In de Hoofddorpse Courant heeft een artikel gestaan over Steenvoorden dat hier ook is opgenomen.
In het boek dat de Rooms-Katholiek kerk H. Joannes de Doper, Hoofddorp heeft uitgegeven onder de titel 'Van Steenvoorden tot Van Lent', Honderdvijftig jaar Joannes de Doperkerk, 1860-2010, staat aan het begin een pagina over de allereerste pastoor in de Haarlemmermeer en daardoor ook de eerste pastoor van Hoofddorp.
Het zijn de door de verschillende schrijvers gekozen invalshoeken die de verhalen de moeite waard maken. Daaruit valt op te maken wat voor mens Johannis Steenvoorden was: doortastend en onvermoeibaar. Een ware pionier zoals alle mensen die moesten zien te overleven in de weerbarstige polder van de eerste jaren in de Haarlemmermeer.
We leren we hem, en de omstandigheden waaronder hij moest werken, kennen door zijn zelfgeschreven verslag over zijn belevenissen en daden.
Maar als je door de ogen kijkt van zijn tijdgenoot en in zekere zin ook opvolger, kapelaan Bruijstens, dan zie je ook wat Steenvoorden heeft weggelaten. Zo rept Steenvoorden met geen woord over de sinds 1856 samen met hem optrekkende kapelaan Koekhoven. De eer van het werk trekt Steenvoorden blijkbaar naar zich zelf toe.
Steenvoorden komt uit zijn geschriften naar voren als een stoere, soms brute man, maar ook een man met die bedeesd kon zijn. Veel, zo niet alles, was gericht op het vervullen van zijn opdracht: kerken bouwen in de Haarlemmermeerpolder. Dat zijn pastorale werk daar onder geleden zal hebben mag geen verwondering wekken. De tijd die hij nodig had om, via brieven schrijven, overleggen, op mensen inpraten, reizen enzovoort tot een spoedig resultaat te komen - hij had vaak haast en sloeg daarbij overleg bewust wel eens over-, laat weinig ruimte over voor andere zaken.
De mensen van wie hij hulp kreeg doet hij vaak af met een enkel woord of noemt hij in het geheel niet.
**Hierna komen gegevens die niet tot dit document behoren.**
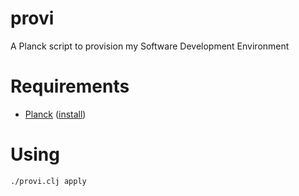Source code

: # provi

A Planck script to provision my Software Development Environment

# Requirements

- [Planck](https://planck-repl.org) ([install](https://github.com/planck-repl/planck))

# Using

```
./provi.clj apply
```
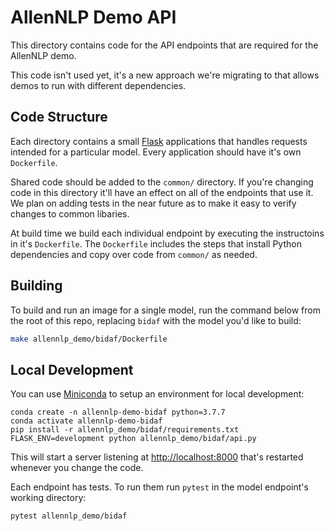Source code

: # AllenNLP Demo API

This directory contains code for the API endpoints that are required for the
AllenNLP demo.

This code isn't used yet, it's a new approach we're migrating to that allows
demos to run with different dependencies.

## Code Structure

Each directory contains a small [Flask](https://flask.palletsprojects.com/en/1.1.x/)
applications that handles requests intended for a particular model. Every
application should have it's own `Dockerfile`.

Shared code should be added to the `common/` directory. If you're changing
code in this directory it'll have an effect on all of the endpoints that
use it. We plan on adding tests in the near future as to make it easy to verify
changes to common libaries.

At build time we build each individual endpoint by executing the instructoins
in it's `Dockerfile`. The `Dockerfile` includes the steps that install Python
dependencies and copy over code from `common/` as needed.

## Building

To build and run an image for a single model, run the command below from the root of this repo, replacing `bidaf` with the model you'd like to build:

```bash
make allennlp_demo/bidaf/Dockerfile
```

## Local Development

You can use [Miniconda](https://docs.conda.io/en/latest/miniconda.html) to
setup an environment for local development:

```
conda create -n allennlp-demo-bidaf python=3.7.7
conda activate allennlp-demo-bidaf
pip install -r allennlp_demo/bidaf/requirements.txt
FLASK_ENV=development python allennlp_demo/bidaf/api.py
```

This will start a server listening at [http://localhost:8000](http://localhost:8000)
that's restarted whenever you change the code.

Each endpoint has tests. To run them run `pytest` in the model endpoint's working directory:

```bash
pytest allennlp_demo/bidaf
```

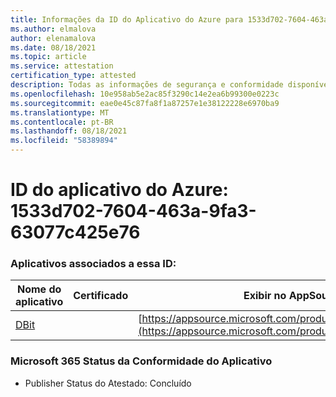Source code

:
 ```yaml
---
title: Informações da ID do Aplicativo do Azure para 1533d702-7604-463a-9fa3-63077c425e76
ms.author: elmalova
author: elenamalova
ms.date: 08/18/2021
ms.topic: article
ms.service: attestation
certification_type: attested
description: Todas as informações de segurança e conformidade disponíveis para 1533d702-7604-463a-9fa3-63077c425e76.
ms.openlocfilehash: 10e958ab5e2ac85f3290c14e2ea6b99300e0223c
ms.sourcegitcommit: eae0e45c87fa8f1a87257e1e38122228e6970ba9
ms.translationtype: MT
ms.contentlocale: pt-BR
ms.lasthandoff: 08/18/2021
ms.locfileid: "58389894"
---
```

# <a name="azure-app-id-1533d702-7604-463a-9fa3-63077c425e76"></a>ID do aplicativo do Azure: 1533d702-7604-463a-9fa3-63077c425e76


### <a name="apps-associated-with-this-id"></a>Aplicativos associados a essa ID:
| **Nome do aplicativo** | **Certificado** | **Exibir no AppSource** |
|--------------|---------------|-----------------------|
| [DBit](https://docs.microsoft.com/microsoft-365-app-certification/forward/WA200001536) |  | [https://appsource.microsoft.com/product/office/WA200001536](https://appsource.microsoft.com/product/office/WA200001536) |

### <a name="microsoft-365-app-compliance-status"></a>Microsoft 365 Status da Conformidade do Aplicativo
- Publisher Status do Atestado: Concluído
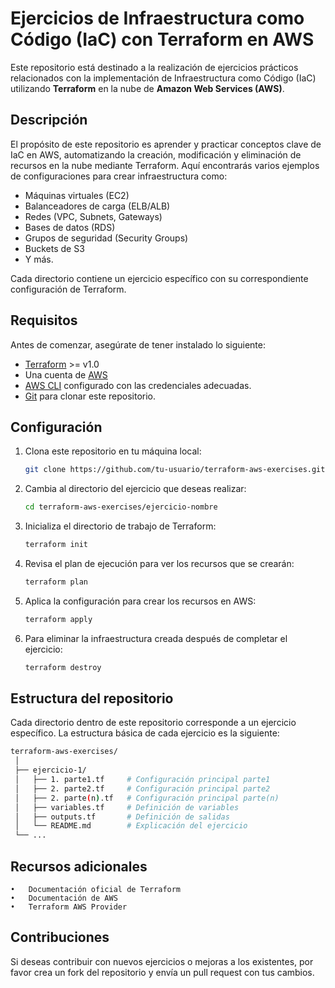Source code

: # Ejercicios de Infraestructura como Código (IaC) con Terraform en AWS

Este repositorio está destinado a la realización de ejercicios prácticos relacionados con la implementación de Infraestructura como Código (IaC) utilizando **Terraform** en la nube de **Amazon Web Services (AWS)**.

## Descripción

El propósito de este repositorio es aprender y practicar conceptos clave de IaC en AWS, automatizando la creación, modificación y eliminación de recursos en la nube mediante Terraform. Aquí encontrarás varios ejemplos de configuraciones para crear infraestructura como:

- Máquinas virtuales (EC2)
- Balanceadores de carga (ELB/ALB)
- Redes (VPC, Subnets, Gateways)
- Bases de datos (RDS)
- Grupos de seguridad (Security Groups)
- Buckets de S3
- Y más.

Cada directorio contiene un ejercicio específico con su correspondiente configuración de Terraform.

## Requisitos

Antes de comenzar, asegúrate de tener instalado lo siguiente:

- [Terraform](https://www.terraform.io/downloads.html) >= v1.0
- Una cuenta de [AWS](https://aws.amazon.com/)
- [AWS CLI](https://docs.aws.amazon.com/cli/latest/userguide/install-cliv2.html) configurado con las credenciales adecuadas.
- [Git](https://git-scm.com/) para clonar este repositorio.

## Configuración

1. Clona este repositorio en tu máquina local:
   ```bash
   git clone https://github.com/tu-usuario/terraform-aws-exercises.git
   ```
2. Cambia al directorio del ejercicio que deseas realizar:
   ```bash
   cd terraform-aws-exercises/ejercicio-nombre
   ```
3. Inicializa el directorio de trabajo de Terraform:
   ```bash
   terraform init
   ```
4. Revisa el plan de ejecución para ver los recursos que se crearán:
   ```bash
   terraform plan
   ```
5. Aplica la configuración para crear los recursos en AWS:
   ```bash
   terraform apply
   ```
6. Para eliminar la infraestructura creada después de completar el ejercicio:
   ```bash
   terraform destroy
   ```

## Estructura del repositorio

Cada directorio dentro de este repositorio corresponde a un ejercicio específico. La estructura básica de cada ejercicio es la siguiente:

```bash
terraform-aws-exercises/
 │
 ├── ejercicio-1/
 │   ├── 1. parte1.tf     # Configuración principal parte1
 │   ├── 2. parte2.tf     # Configuración principal parte2
 │   ├── 2. parte(n).tf   # Configuración principal parte(n)
 │   ├── variables.tf     # Definición de variables
 │   ├── outputs.tf       # Definición de salidas
 │   └── README.md        # Explicación del ejercicio
 └── ...
```

## Recursos adicionales

    •	Documentación oficial de Terraform
    •	Documentación de AWS
    •	Terraform AWS Provider

## Contribuciones

Si deseas contribuir con nuevos ejercicios o mejoras a los existentes, por favor crea un fork del repositorio y envía un pull request con tus cambios.
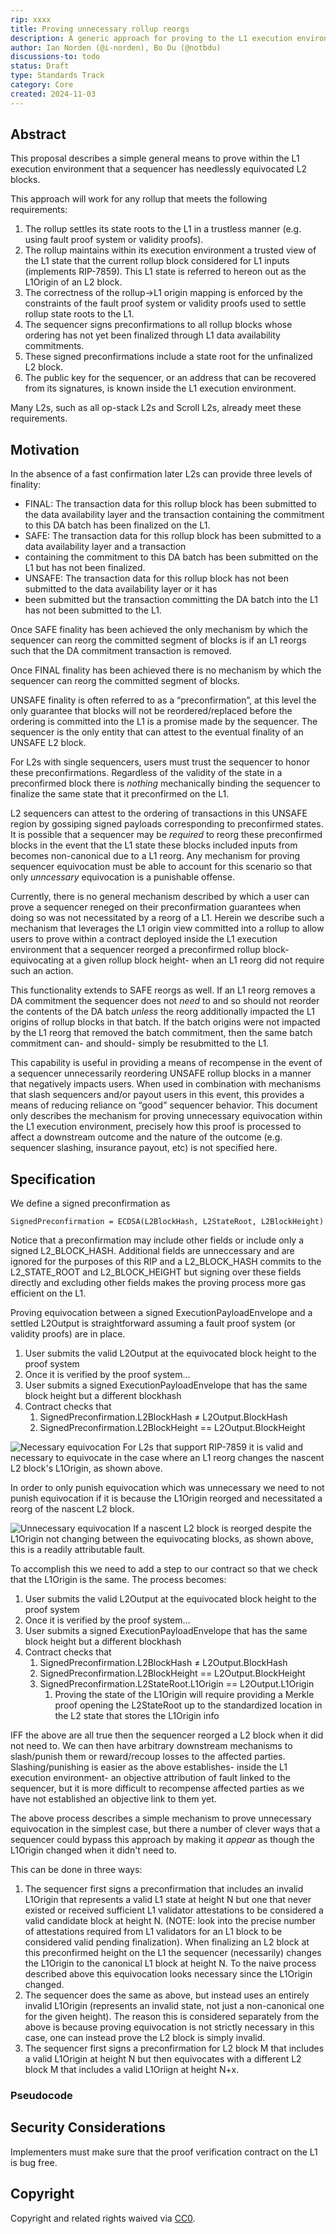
 ```yaml
---
rip: xxxx
title: Proving unnecessary rollup reorgs
description: A generic approach for proving to the L1 execution environment that a sequencer has unnecessarily equivocated L2 blocks.
author: Ian Norden (@i-norden), Bo Du (@notbdu)
discussions-to: todo
status: Draft
type: Standards Track
category: Core
created: 2024-11-03
---
```


## Abstract

This proposal describes a simple general means to prove within the L1 execution environment that a sequencer has
needlessly equivocated L2 blocks.

This approach will work for any rollup that meets the following requirements:
1. The rollup settles its state roots to the L1 in a trustless manner (e.g. using fault proof system or validity proofs).
2. The rollup maintains within its execution environment a trusted view of the L1 state that the current rollup block
considered for L1 inputs (implements RIP-7859). This L1 state is referred to hereon out as the L1Origin of an L2 block.
3. The correctness of the rollup->L1 origin mapping is enforced by the constraints of the fault proof system or validity
proofs used to settle rollup state roots to the L1.
4. The sequencer signs preconfirmations to all rollup blocks whose ordering has not yet been finalized through L1 data
availability commitments.
5. These signed preconfirmations include a state root for the unfinalized L2 block.
6. The public key for the sequencer, or an address that can be recovered from its signatures, is known inside the L1
execution environment.

Many L2s, such as all op-stack L2s and Scroll L2s, already meet these requirements. 

## Motivation

In the absence of a fast confirmation later L2s can provide three levels of finality:
* FINAL: The transaction data for this rollup block has been submitted to the data availability layer and the
transaction containing the commitment to this DA batch has been finalized on the L1.
* SAFE: The transaction data for this rollup block has been submitted to a data availability layer and a transaction
* containing the commitment to this DA batch has been submitted on the L1 but has not been finalized.
* UNSAFE: The transaction data for this rollup block has not been submitted to the data availability layer or it has
* been submitted but the transaction committing the DA batch into the L1 has not been submitted to the L1.

Once SAFE finality has been achieved the only mechanism by which the sequencer can reorg the committed segment of blocks
is if an L1 reorgs such that the DA commitment transaction is removed.

Once FINAL finality has been achieved there is no mechanism by which the sequencer can reorg the committed segment of
blocks.

UNSAFE finality is often referred to as a “preconfirmation”, at this level the only guarantee that blocks will not be
reordered/replaced before the ordering is committed into the L1 is a promise made by the sequencer. The sequencer
is the only entity that can attest to the eventual finality of an UNSAFE L2 block.

For L2s with single sequencers, users must trust the sequencer to honor these preconfirmations. Regardless of the
validity of the state in a preconfirmed block there is _nothing_ mechanically binding the sequencer to finalize the same
state that it preconfirmed on the L1.

L2 sequencers can attest to the ordering of transactions in this UNSAFE region by gossiping signed payloads
corresponding to preconfirmed states. It is possible that a sequencer may be _required_ to reorg these preconfirmed
blocks in the event that the L1 state these blocks included inputs from becomes non-canonical due to a L1 reorg. Any
mechanism for proving sequencer equivocation must be able to account for this scenario so that only _unncessary_
equivocation is a punishable offense.

Currently, there is no general mechanism described by which a user can prove a sequencer reneged on their
preconfirmation guarantees when doing so was not necessitated by a reorg of a L1. Herein we describe such a mechanism
that leverages the L1 origin view committed into a rollup to allow users to prove within a contract deployed inside the
L1 execution environment that a sequencer reorged a preconfirmed rollup block- equivocating at a given rollup block
height- when an L1 reorg did not require such an action.

This functionality extends to SAFE reorgs as well. If an L1 reorg removes a DA commitment the sequencer does not *need*
to and so should not reorder the contents of the DA batch _unless_ the reorg additionally impacted the L1 origins of
rollup blocks in that batch. If the batch origins were not impacted by the L1 reorg that removed the batch commitment,
then the same batch commitment can- and should- simply be resubmitted to the L1.

This capability is useful in providing a means of recompense in the event of a sequencer unnecessarily reordering UNSAFE
rollup blocks in a manner that negatively impacts users. When used in combination with mechanisms that slash sequencers
and/or payout users in this event, this provides a means of reducing reliance on “good” sequencer behavior. This
document only describes the mechanism for proving unnecessary equivocation within the L1 execution environment, precisely
how this proof is processed to affect a downstream outcome and the nature of the outcome (e.g. sequencer slashing,
insurance payout, etc) is not specified here.


## Specification

We define a signed preconfirmation as

`SignedPreconfirmation = ECDSA(L2BlockHash, L2StateRoot, L2BlockHeight)`

Notice that a preconfirmation may include other fields or include only a signed L2_BLOCK_HASH. Additional fields are unneccessary
and are ignored for the purposes of this RIP and a L2_BLOCK_HASH commits to the L2_STATE_ROOT and L2_BLOCK_HEIGHT but
signing over these fields directly and excluding other fields makes the proving process more gas efficient on the L1.

Proving equivocation between a signed ExecutionPayloadEnvelope and a settled L2Output is straightforward assuming a
fault proof system (or validity proofs) are in place.
1. User submits the valid L2Output at the equivocated block height to the proof system
2. Once it is verified by the proof system…
3. User submits a signed ExecutionPayloadEnvelope that has the same block height but a different blockhash
4. Contract checks that
   1. SignedPreconfirmation.L2BlockHash ≠ L2Output.BlockHash
   2. SignedPreconfirmation.L2BlockHeight == L2Output.BlockHeight

![Necessary equivocation](../assets/rip-xxxx/necessary_equivocation.png)
For L2s that support RIP-7859 it is valid and necessary to equivocate in the case where an L1 reorg changes the nascent
L2 block's L1Origin, as shown above.
   
In order to only punish equivocation which was unnecessary we need to not punish equivocation if it is because the
L1Origin reorged and necessitated a reorg of the nascent L2 block.

![Unnecessary equivocation](../assets/rip-xxxx/unnecessary_equivocation_same_origin.png)
If a nascent L2 block is reorged despite the L1Origin not changing between the equivocating blocks, as shown above,
this is a readily attributable fault.

To accomplish this we need to add a step to our contract so that we check that the L1Origin is the same.
The process becomes:
1. User submits the valid L2Output at the equivocated block height to the proof system
2. Once it is verified by the proof system…
3. User submits a signed ExecutionPayloadEnvelope that has the same block height but a different blockhash
4. Contract checks that
   1. SignedPreconfirmation.L2BlockHash ≠ L2Output.BlockHash
   2. SignedPreconfirmation.L2BlockHeight == L2Output.BlockHeight
   3. SignedPreconfirmation.L2StateRoot.L1Origin == L2Output.L1Origin
      1. Proving the state of the L1Origin will require providing a Merkle proof opening the L2StateRoot up to the standardized
      location in the L2 state that stores the L1Origin info

IFF the above are all true then the sequencer reorged a L2 block when it did not need to. We can then have arbitrary
downstream mechanisms to slash/punish them or reward/recoup losses to the affected parties.
Slashing/punishing is easier as the above establishes- inside the L1 execution environment- an objective attribution of
fault linked to the sequencer, but it is more difficult to recompense affected parties as we have not established an objective link to them yet.

The above process describes a simple mechanism to prove unnecessary equivocation in the simplest case, but there a
number of clever ways that a sequencer could bypass this approach by making it _appear_ as though the L1Origin changed
when it didn't need to.

This can be done in three ways:
1. The sequencer first signs a preconfirmation that includes an invalid L1Origin that represents a valid L1 state
at height N but one that never existed or received sufficient L1 validator attestations to be considered a valid
candidate block at height N. (NOTE: look into the precise number of attestations required from L1 validators for an L1
block to be considered valid pending finalization). When finalizing an L2 block at this preconfirmed height on the L1
the sequencer (necessarily) changes the L1Origin to the canonical L1 block at height N. To the naive process described
above this equivocation looks necessary since the L1Origin changed.
2. The sequencer does the same as above, but instead uses an entirely invalid L1Origin (represents an invalid state,
not just a non-canonical one for the given height). The reason this is considered separately from the above is because
proving equivocation is not strictly necessary in this case, one can instead prove the L2 block is simply invalid.
3. The sequencer first signs a preconfirmation for L2 block M that includes a valid L1Origin at height N but then
equivocates with a different L2 block M that includes a valid L1Oriign at height N+x.



### Pseudocode

## Security Considerations

Implementers must make sure that the proof verification contract on the L1 is bug free.

## Copyright

Copyright and related rights waived via [CC0](../LICENSE.md).
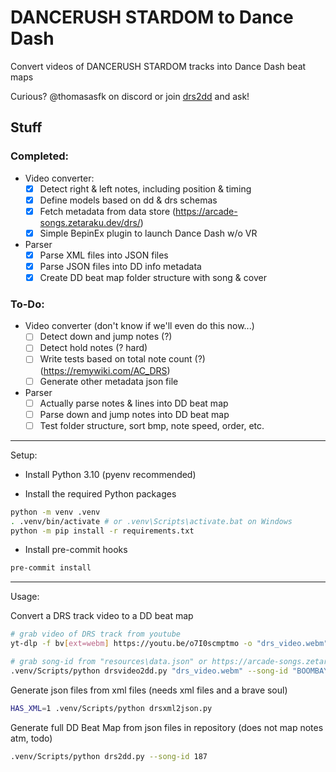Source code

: # DANCERUSH STARDOM to Dance Dash

Convert videos of DANCERUSH STARDOM tracks into Dance Dash beat maps

Curious? @thomasasfk on discord or join [drs2dd](https://discord.gg/JVWx6zmtft) and ask!

## Stuff

### Completed:

- Video converter:
  - [x] Detect right & left notes, including position & timing
  - [x] Define models based on dd & drs schemas
  - [x] Fetch metadata from data store (https://arcade-songs.zetaraku.dev/drs/)
  - [x] Simple BepinEx plugin to launch Dance Dash w/o VR

- Parser
  - [x] Parse XML files into JSON files
  - [x] Parse JSON files into DD info metadata
  - [x] Create DD beat map folder structure with song & cover

### To-Do:

- Video converter (don't know if we'll even do this now...)
  - [ ] Detect down and jump notes (?)
  - [ ] Detect hold notes (? hard)
  - [ ] Write tests based on total note count (?) (https://remywiki.com/AC_DRS)
  - [ ] Generate other metadata json file

- Parser
  - [ ] Actually parse notes & lines into DD beat map
  - [ ] Parse down and jump notes into DD beat map
  - [ ] Test folder structure, sort bmp, note speed, order, etc.

---

Setup:

- Install Python 3.10 (pyenv recommended)

- Install the required Python packages
```bash
python -m venv .venv
. .venv/bin/activate # or .venv\Scripts\activate.bat on Windows
python -m pip install -r requirements.txt
```

- Install pre-commit hooks
```bash
pre-commit install
```

---

Usage:

Convert a DRS track video to a DD beat map

```bash
# grab video of DRS track from youtube
yt-dlp -f bv[ext=webm] https://youtu.be/o7I0scmptmo -o "drs_video.webm"

# grab song-id from "resources\data.json" or https://arcade-songs.zetaraku.dev/drs/
.venv/Scripts/python drsvideo2dd.py "drs_video.webm" --song-id "BOOMBAYAH-JP Ver.-"
```

Generate json files from xml files (needs xml files and a brave soul)

```bash
HAS_XML=1 .venv/Scripts/python drsxml2json.py
```

Generate full DD Beat Map from json files in repository (does not map notes atm, todo)

```bash
.venv/Scripts/python drs2dd.py --song-id 187
```
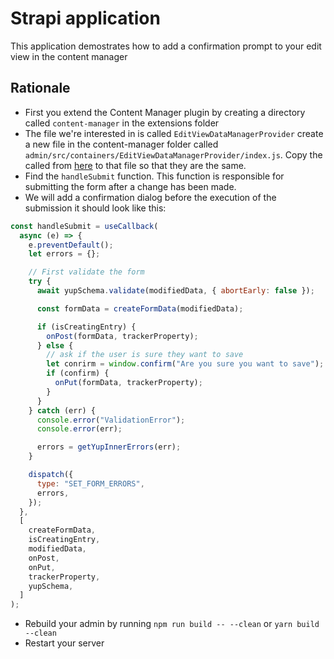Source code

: # Strapi application

This application demostrates how to add a confirmation prompt to your edit view in the content manager

## Rationale

- First you extend the Content Manager plugin by creating a directory called `content-manager` in the extensions folder
- The file we're interested in is called `EditViewDataManagerProvider` create a new file in the content-manager folder called `admin/src/containers/EditViewDataManagerProvider/index.js`. Copy the called from [here](https://github.com/strapi/strapi/blob/077741b03725cc981bc984399d553df8a12d89d0/packages/strapi-plugin-content-manager/admin/src/containers/EditViewDataManagerProvider/index.js#L15) to that file so that they are the same.
- Find the `handleSubmit` function. This function is responsible for submitting the form after a change has been made.
- We will add a confirmation dialog before the execution of the submission it should look like this:

```javascript
const handleSubmit = useCallback(
  async (e) => {
    e.preventDefault();
    let errors = {};

    // First validate the form
    try {
      await yupSchema.validate(modifiedData, { abortEarly: false });

      const formData = createFormData(modifiedData);

      if (isCreatingEntry) {
        onPost(formData, trackerProperty);
      } else {
        // ask if the user is sure they want to save
        let conrirm = window.confirm("Are you sure you want to save");
        if (confirm) {
          onPut(formData, trackerProperty);
        }
      }
    } catch (err) {
      console.error("ValidationError");
      console.error(err);

      errors = getYupInnerErrors(err);
    }

    dispatch({
      type: "SET_FORM_ERRORS",
      errors,
    });
  },
  [
    createFormData,
    isCreatingEntry,
    modifiedData,
    onPost,
    onPut,
    trackerProperty,
    yupSchema,
  ]
);
```

- Rebuild your admin by running `npm run build -- --clean` or `yarn build --clean`
- Restart your server

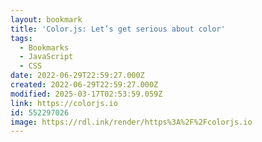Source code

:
 ```yaml
---
layout: bookmark
title: 'Color.js: Let’s get serious about color'
tags:
  - Bookmarks
  - JavaScript
  - CSS
date: 2022-06-29T22:59:27.000Z
created: 2022-06-29T22:59:27.000Z
modified: 2025-03-17T02:53:59.059Z
link: https://colorjs.io
id: 552297026
image: https://rdl.ink/render/https%3A%2F%2Fcolorjs.io
---
```

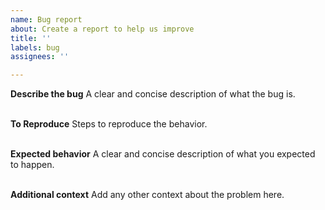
 ```yaml
---
name: Bug report
about: Create a report to help us improve
title: ''
labels: bug
assignees: ''

---
```


**Describe the bug**
A clear and concise description of what the bug is.


<br>**To Reproduce**
Steps to reproduce the behavior.


<br>**Expected behavior**
A clear and concise description of what you expected to happen.


<br>**Additional context**
Add any other context about the problem here.
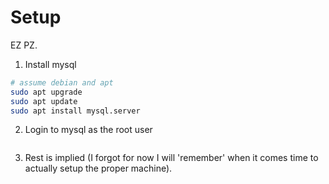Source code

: # Setup

EZ PZ.

1. Install mysql

```bash
# assume debian and apt
sudo apt upgrade
sudo apt update
sudo apt install mysql.server
```

2. Login to mysql as the root user

```bash
```

3. Rest is implied (I forgot for now I will 'remember' when it comes time to actually setup the proper machine).
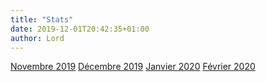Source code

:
 ```yaml
---
title: "Stats"
date: 2019-12-01T20:42:35+01:00
author: Lord
---
```


[Novembre 2019](201911)
[Décembre 2019](201912)
[Janvier 2020](202001)
[Février 2020](202002)
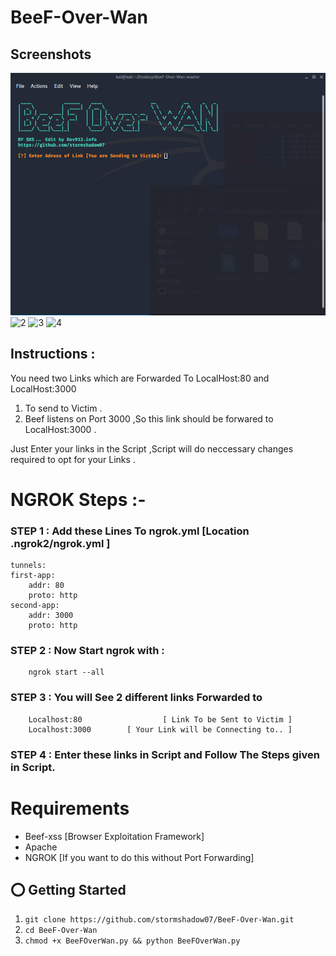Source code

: # BeeF-Over-Wan
## Screenshots
![1](https://github.com/Dev913/BeeF-Over-Wan/blob/master/Screenshot%201.png)
![2](https://user-images.githubusercontent.com/33988926/37250458-1b722e3a-2523-11e8-84e4-1e9b4b9f4d02.png)
![3](https://user-images.githubusercontent.com/33988926/37250459-1ba6ad04-2523-11e8-83d8-44549be93735.png)
![4](https://user-images.githubusercontent.com/33988926/37250460-1bdb4e88-2523-11e8-9a0c-20bb7f34d6f7.png)


## Instructions :
You need two Links  which are Forwarded To LocalHost:80 and LocalHost:3000
1. To send to Victim .
2. Beef listens on Port 3000 ,So this link should be forwared to LocalHost:3000 .
	
Just Enter your links in the Script ,Script will do neccessary changes required to opt for your Links .

# NGROK Steps :-
### STEP 1 : Add these Lines To ngrok.yml [Location .ngrok2/ngrok.yml ]
	
	tunnels:
  	first-app:
    	addr: 80
    	proto: http
  	second-app:
    	addr: 3000
    	proto: http
	
### STEP 2 : Now Start ngrok with : 
		ngrok start --all
### STEP 3 : You will See 2 different links Forwarded to
	    Localhost:80                  [ Link To be Sent to Victim ]
        Localhost:3000		  [ Your Link will be Connecting to.. ] 	
						
### STEP 4 : Enter these links in Script and Follow The Steps given in Script.

# Requirements
- Beef-xss [Browser Exploitation Framework] 
- Apache
- NGROK [If you want to do this without Port Forwarding]

## ⭕️ Getting Started
1. ```git clone https://github.com/stormshadow07/BeeF-Over-Wan.git```
2. ```cd BeeF-Over-Wan```
3. ```chmod +x BeeFOverWan.py && python BeeFOverWan.py```
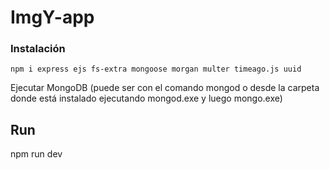 # ImgY-app

### Instalación
```
npm i express ejs fs-extra mongoose morgan multer timeago.js uuid
```
Ejecutar MongoDB (puede ser con el comando mongod o desde la carpeta
 donde está instalado ejecutando mongod.exe y luego mongo.exe)

## Run
npm run dev
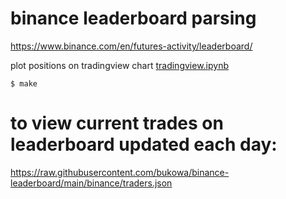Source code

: # binance leaderboard parsing
https://www.binance.com/en/futures-activity/leaderboard/

plot positions on tradingview chart [tradingview.ipynb](./tradingview.ipynb)

```commandline
$ make
```

# to view current trades on leaderboard updated each day:
https://raw.githubusercontent.com/bukowa/binance-leaderboard/main/binance/traders.json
Zo heeft hij in de beginjaren veel hulp gehad van familieleden. Ooms, tantes, neven en nichten waar hij onderdak kreeg - vaak voor langere tijd - noemt hij niet in die hoedanigheid of slechts summier. Ook de contacten met welgestelde grondeigenaars noemt hij terloops en verwacht van hen - begrijpelijk - financiële steun, maar uit zijn reacties daarop spreekt weinig dankbaarheid. Hij doet graag overkomen dat hij alles op eigen kracht doet.
Zijn familierelaties met zijn neef en tante staan hier.
De manier waarop Steenvoorden schrijft over de protestanten is typerend voor die tijd en vele jaren nadien. Door de hernieuwde opleving van het katholicisme na het herstel van de hiërarchie, ontstond een sterk gevoel van katholiek zelfbewustzijn. Het bouwen van kerken, kloosters,scholen en universiteiten zijn daar zichtbare getuigen van. Vanuit dat zelfbewustzijn, maar ook daarvoor al, was een eigen gevoel ontstaan van meerwaarde, boven een ander staan, beter weten. Neerkijken op protestanten was daar het gevolg van. En neerkijken op protestanten ('anders denkenden' heette dat later), deed Steenvoorden.
Publicaties Kerk Hoofddorp: 'Van Steenvoorden tot Van Lent', Honderdvijftig jaar Joannes de Doperkerk, 1860-2010 (zie boven). Slob: Hoofddorpse Courant van 17 oktober 1996: 'Meerhistorie. Het Rijke Roomse Leven van vroeger'. Professor L.J. Rogier: 'Geschiedenis van katholiek Delfshaven'. Van pastor Fons Litjens:' Een inleiding gehouden voor de ouderenochtend op 14 oktober 1999'. Kapelaan J. Bruijstens (verm.): 'Geschiedenis van de parochie Onze Lieve Vrouw onbevlekt ontvangen te Nieuw-Vennep gemeente Haarlemmermeer'. Pastoor J. Steenvoorden: 'Annotaties van de kerken in de Haarlemmermeerpolder vanaf derzelver oorsprong' (transcriptie, onbekend). M.J. Harms: 'Ik ben niet iemand die wijkt voor de Ouderdom' Verleden en heden van de Voorburgse St. Martinus parochie, ter herdenking van het 100-jarig bestaan en de restauratie in 1993. |
||
Trivia:
De naam Steenvoorden. Daar kan je nog op een andere manier naar kijken:
- De bouwpastoor STEENvoorden.
- En je kan de naam ontleden in Steen-Voorde. Een voorde is een doorwaadbare plaats in een water. Steenvoorden heeft vaak door de modder moeten waden voordat hij een stenen kerk kon bouwen.